Рыжее счастье - Наталия Рощина
Шрифт:
Интервал:
Закладка:
— Не знаю… — Мара присела у ровно подстриженного ярко-зеленого газона. Провела ладонью по мягким прохладным травинкам. — Не знаю, Эрнест Павлович.
— Что я должен сказать, чтобы ты успокоилась?
— Другое. — Мара выпрямилась. Подошла к Гурину вплотную. Вот сейчас, глядя ему в глаза, она, наконец, признается. Оглянувшись, она заметила охранников, остановившихся в нескольких шагах от них. Внимательно осматриваясь по сторонам, они незаметно поглядывали и в их сторону. Мара заметила это, бросив мимолетный взгляд на два высоких, стройных силуэта, что как тени следуют за ними.

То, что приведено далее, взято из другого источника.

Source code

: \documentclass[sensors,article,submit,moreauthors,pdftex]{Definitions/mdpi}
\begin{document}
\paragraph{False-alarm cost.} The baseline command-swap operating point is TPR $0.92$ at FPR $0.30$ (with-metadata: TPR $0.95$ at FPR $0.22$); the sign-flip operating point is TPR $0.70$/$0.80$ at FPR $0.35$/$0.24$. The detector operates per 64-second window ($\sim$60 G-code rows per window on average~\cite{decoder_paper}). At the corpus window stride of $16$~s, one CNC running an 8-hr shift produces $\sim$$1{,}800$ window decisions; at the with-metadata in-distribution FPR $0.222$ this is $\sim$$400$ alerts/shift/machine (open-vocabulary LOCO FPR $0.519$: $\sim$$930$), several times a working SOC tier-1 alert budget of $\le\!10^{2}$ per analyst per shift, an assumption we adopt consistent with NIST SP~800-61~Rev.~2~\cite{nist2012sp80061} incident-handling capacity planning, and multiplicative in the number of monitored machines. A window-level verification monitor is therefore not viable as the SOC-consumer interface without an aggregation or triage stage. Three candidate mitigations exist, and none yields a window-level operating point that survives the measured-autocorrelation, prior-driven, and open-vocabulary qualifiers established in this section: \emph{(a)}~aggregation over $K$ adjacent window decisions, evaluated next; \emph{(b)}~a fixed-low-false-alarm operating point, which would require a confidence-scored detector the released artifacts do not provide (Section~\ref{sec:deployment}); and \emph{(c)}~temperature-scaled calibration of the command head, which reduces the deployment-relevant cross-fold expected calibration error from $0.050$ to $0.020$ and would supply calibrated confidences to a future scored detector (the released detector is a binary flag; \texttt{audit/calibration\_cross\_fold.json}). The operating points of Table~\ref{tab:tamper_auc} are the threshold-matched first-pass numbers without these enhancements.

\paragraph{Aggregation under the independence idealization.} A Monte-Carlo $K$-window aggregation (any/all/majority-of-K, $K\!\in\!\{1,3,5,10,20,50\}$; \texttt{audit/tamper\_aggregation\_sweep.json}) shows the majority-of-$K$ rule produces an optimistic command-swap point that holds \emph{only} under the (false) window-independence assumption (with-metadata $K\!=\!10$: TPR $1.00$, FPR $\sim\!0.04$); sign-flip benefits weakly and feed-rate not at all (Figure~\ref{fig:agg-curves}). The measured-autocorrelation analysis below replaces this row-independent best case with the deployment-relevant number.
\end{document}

— Мара, что с тобой? — Эрнест Павлович даже не пытался взять ее за руку, улыбнуться, чтобы разрядить обстановку. Он был предельно собран, даже несколько раздражен, как будто Мара своими расспросами отвлекала его от чего-то более важного.
— Я люблю вас. Я не могу быть прилежной ученицей, когда в моих мыслях только вы. Я с ума схожу! Это так неожиданно, но идет от сердца. Я хочу большего, чем эти прогулки, задушевные разговоры. Посмотрите на меня, Эрнест Павлович! Посмотрите внимательно. Что же мне делать? Что нам делать? — выдохнула Мара и вдруг почувствовала, что перестала ощущать свое тело. Оно стало легким, словно признание давило тяжким грузом. Все сказано. Мара стояла на том же месте, ничего вокруг не изменилось. Все просто исчезло, сократилось до ничтожных размеров. Нет ничего: ни ее самой, ни зеленых аллей парка, ни плеска фонтана, до которого оставалось каких-то несколько шагов. Ни пространства, ни звуков, ни запахов. Все пропало, испарилось, да и существовало ли на самом деле? Неважно, все неважно, потому что яркие краски весны блекнут под суровым, полным разочарования взглядом темных глаз. Это самый красноречивый ответ, на который только можно рассчитывать. Как славно, что она не стала больше ждать, страдать и предполагать, все выяснится сейчас. Ничего больше нет. И ее нет. Ну конечно, этим все и объясняется: нереальность происходящего, столь радужного, которого не на одну судьбу хватит. Всего лишь иллюзия. Это не может происходить с ней. Ее, Мары, нет, она давно умерла, еще тогда, когда и маленький Миша. Это было бы справедливо, потому что уже тогда не осталось смысла. Не было тогда, и сейчас его нет. Нужно подождать совсем чуть-чуть. Откуда-то издалека на нее снизойдут слова, которые положат конец всей этой затянувшейся феерии. И потом полет в вечность. Что там? Одни говорят — свет, другие — тьма. Какая разница, если…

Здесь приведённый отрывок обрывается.